# Free email services



## it_waaznt_me (Dec 3, 2003)

In this world where every service now going pay I thought about taking the Digit users opinion about the best free email services they use. I have included all those services that I have used and found satisfactory.
If you have suggestions then please post them ..


----------



## it_waaznt_me (Dec 3, 2003)

I thought I should add a brief profile of each provider : 

Yahoo ! 
Space = 1 Gb.
Ads= Yes
POP3/SMTP Access= No/No
Speed=Fast 
Spam filters= Quite powerful

Hotmail 
Space = 3MB.
Ads= Yes
POP3/SMTP Access= Yes (HttpMail Access , Outlook Exp or Outlook Only)/Yes
Speed=Crawling 
Spam filters= Fair enough.

Rediffmail 
Space = 1 GB
Ads= Yes
POP3/SMTP Access= No/No
Speed=Lightening 
Spam filters= Do they have any spam filters ?

MyRealbox 
Space = 10MB
Ads= No
POP3/SMTP Access= Yes/Yes (Imap protocol)
Speed=Fast 
Spam filters= Quite powerful

Indiatimes 
Space = 1 Gb now.
Ads= Yes
POP3/SMTP Access= No/No
Speed=Fast 
Spam filters= Sheesh .. They send their own spam.

Coolgoose 
Space = 10 MB.
Ads= Yes
POP3/SMTP Access= No/No
Speed=Fast 
Spam filters= Never used.

Gmail 
Space = 2 GB and growing...
Ads= Yes
POP3/SMTP Access= Yes/Yes
Speed=Lightening 
Spam filters= Quite powerful.

Spymac 
Space = 1 GB.
Ads= No
POP3/SMTP Access= Yes/Yes
Speed=Fast 
Spam filters= Quite powerful

Bluebottle 
Space = 250 MB
Ads= No
POP3/SMTP Access= Yes/Yes
Speed=Fast 
Spam filters= Okay.

Most of these providers have a Pro service which is Pay and gives all those services that are not provided for free.

[Edit]Updates : 
[1]Hotmail is now offering a Beta service called Windows Live Mail which has 2 GB webspace.

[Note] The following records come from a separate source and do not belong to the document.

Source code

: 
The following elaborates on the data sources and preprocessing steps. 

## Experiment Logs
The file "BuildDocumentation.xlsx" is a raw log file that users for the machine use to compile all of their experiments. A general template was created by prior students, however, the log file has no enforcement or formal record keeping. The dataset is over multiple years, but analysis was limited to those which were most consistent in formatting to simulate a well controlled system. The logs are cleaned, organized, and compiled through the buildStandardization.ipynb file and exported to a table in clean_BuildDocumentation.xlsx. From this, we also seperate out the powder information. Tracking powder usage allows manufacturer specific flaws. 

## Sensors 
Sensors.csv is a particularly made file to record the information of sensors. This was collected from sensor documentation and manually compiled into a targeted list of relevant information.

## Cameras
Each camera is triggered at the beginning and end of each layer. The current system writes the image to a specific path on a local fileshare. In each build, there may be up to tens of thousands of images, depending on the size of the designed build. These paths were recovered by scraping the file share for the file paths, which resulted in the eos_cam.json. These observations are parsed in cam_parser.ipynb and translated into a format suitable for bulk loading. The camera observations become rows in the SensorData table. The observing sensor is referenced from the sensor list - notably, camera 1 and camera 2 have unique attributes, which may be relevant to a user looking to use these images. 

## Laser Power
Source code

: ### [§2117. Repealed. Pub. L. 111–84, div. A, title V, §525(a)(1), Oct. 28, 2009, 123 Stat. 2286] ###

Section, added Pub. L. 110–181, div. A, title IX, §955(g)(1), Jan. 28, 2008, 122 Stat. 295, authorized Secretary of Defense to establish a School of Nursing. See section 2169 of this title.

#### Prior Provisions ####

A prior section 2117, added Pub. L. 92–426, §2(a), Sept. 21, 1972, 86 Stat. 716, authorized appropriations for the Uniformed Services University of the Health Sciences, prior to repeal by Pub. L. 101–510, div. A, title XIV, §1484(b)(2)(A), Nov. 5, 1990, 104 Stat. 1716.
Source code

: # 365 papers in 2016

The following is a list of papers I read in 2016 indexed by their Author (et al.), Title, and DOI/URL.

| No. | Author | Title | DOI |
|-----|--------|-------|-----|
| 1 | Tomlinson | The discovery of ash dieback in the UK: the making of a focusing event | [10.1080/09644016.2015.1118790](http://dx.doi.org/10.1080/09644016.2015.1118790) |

The interface is quite nice and I hardly get any spam on it. WLM will eventually replace Hotmail untill Feb 2006. 

[2] MyRealbox have stopped new registrations. 

[3]Bluebottle was down for some time in 2004 and since then I stopped using it. Its back again though . ..


----------



## sajal (Dec 3, 2003)

Whoa! Nice post with info.

Yes, all those are quite nice but my fav is Hotpop. 


Its POP/SMTP service is very much reliable.
It gives some more domains like _you@toughguy.net_ etc.
Somehow the ADs have stopped for me.

Check it out, you'll surely stick with it. Btw, its definitely better than myrealbox's POP/SMTP.


----------



## billboardhunk (Dec 4, 2003)

*Fastmail*

Any of you guys have tried www.fastmail.fm It beats the S%$@ out of the other free email service providers


----------



## GunshotSilence (Dec 5, 2003)

u dont need new threads/polls  to convey thesame message.

but blokes dont look around for similr discussions before they post a new topic , do they? 
this "which is best email" topic is the second or third one i am seeing here. 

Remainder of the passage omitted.